> WHAT THE TASK REQUIRES
Using the listing below, extract each line that has the word "đúng" in it.

+===+

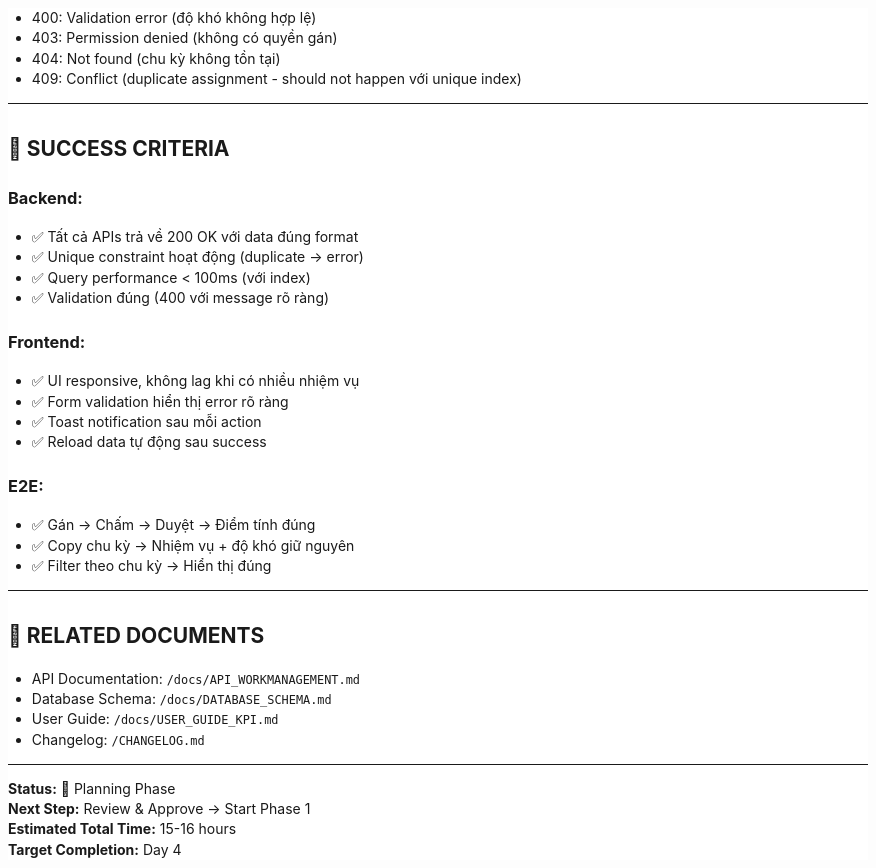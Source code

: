 - 400: Validation error (độ khó không hợp lệ)
- 403: Permission denied (không có quyền gán)
- 404: Not found (chu kỳ không tồn tại)
- 409: Conflict (duplicate assignment - should not happen với unique index)

---

## 🎯 SUCCESS CRITERIA

### Backend:

- ✅ Tất cả APIs trả về 200 OK với data đúng format
- ✅ Unique constraint hoạt động (duplicate → error)
- ✅ Query performance < 100ms (với index)
- ✅ Validation đúng (400 với message rõ ràng)

### Frontend:

- ✅ UI responsive, không lag khi có nhiều nhiệm vụ
- ✅ Form validation hiển thị error rõ ràng
- ✅ Toast notification sau mỗi action
- ✅ Reload data tự động sau success

### E2E:

- ✅ Gán → Chấm → Duyệt → Điểm tính đúng
- ✅ Copy chu kỳ → Nhiệm vụ + độ khó giữ nguyên
- ✅ Filter theo chu kỳ → Hiển thị đúng

---

## 🔗 RELATED DOCUMENTS

- API Documentation: `/docs/API_WORKMANAGEMENT.md`
- Database Schema: `/docs/DATABASE_SCHEMA.md`
- User Guide: `/docs/USER_GUIDE_KPI.md`
- Changelog: `/CHANGELOG.md`

---

**Status:** 📝 Planning Phase  
**Next Step:** Review & Approve → Start Phase 1  
**Estimated Total Time:** 15-16 hours  
**Target Completion:** Day 4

+===+

> SOLUTION
- ✅ Tất cả APIs trả về 200 OK với data đúng format
- ✅ Validation đúng (400 với message rõ ràng)
- ✅ Gán → Chấm → Duyệt → Điểm tính đúng
- ✅ Filter theo chu kỳ → Hiển thị đúng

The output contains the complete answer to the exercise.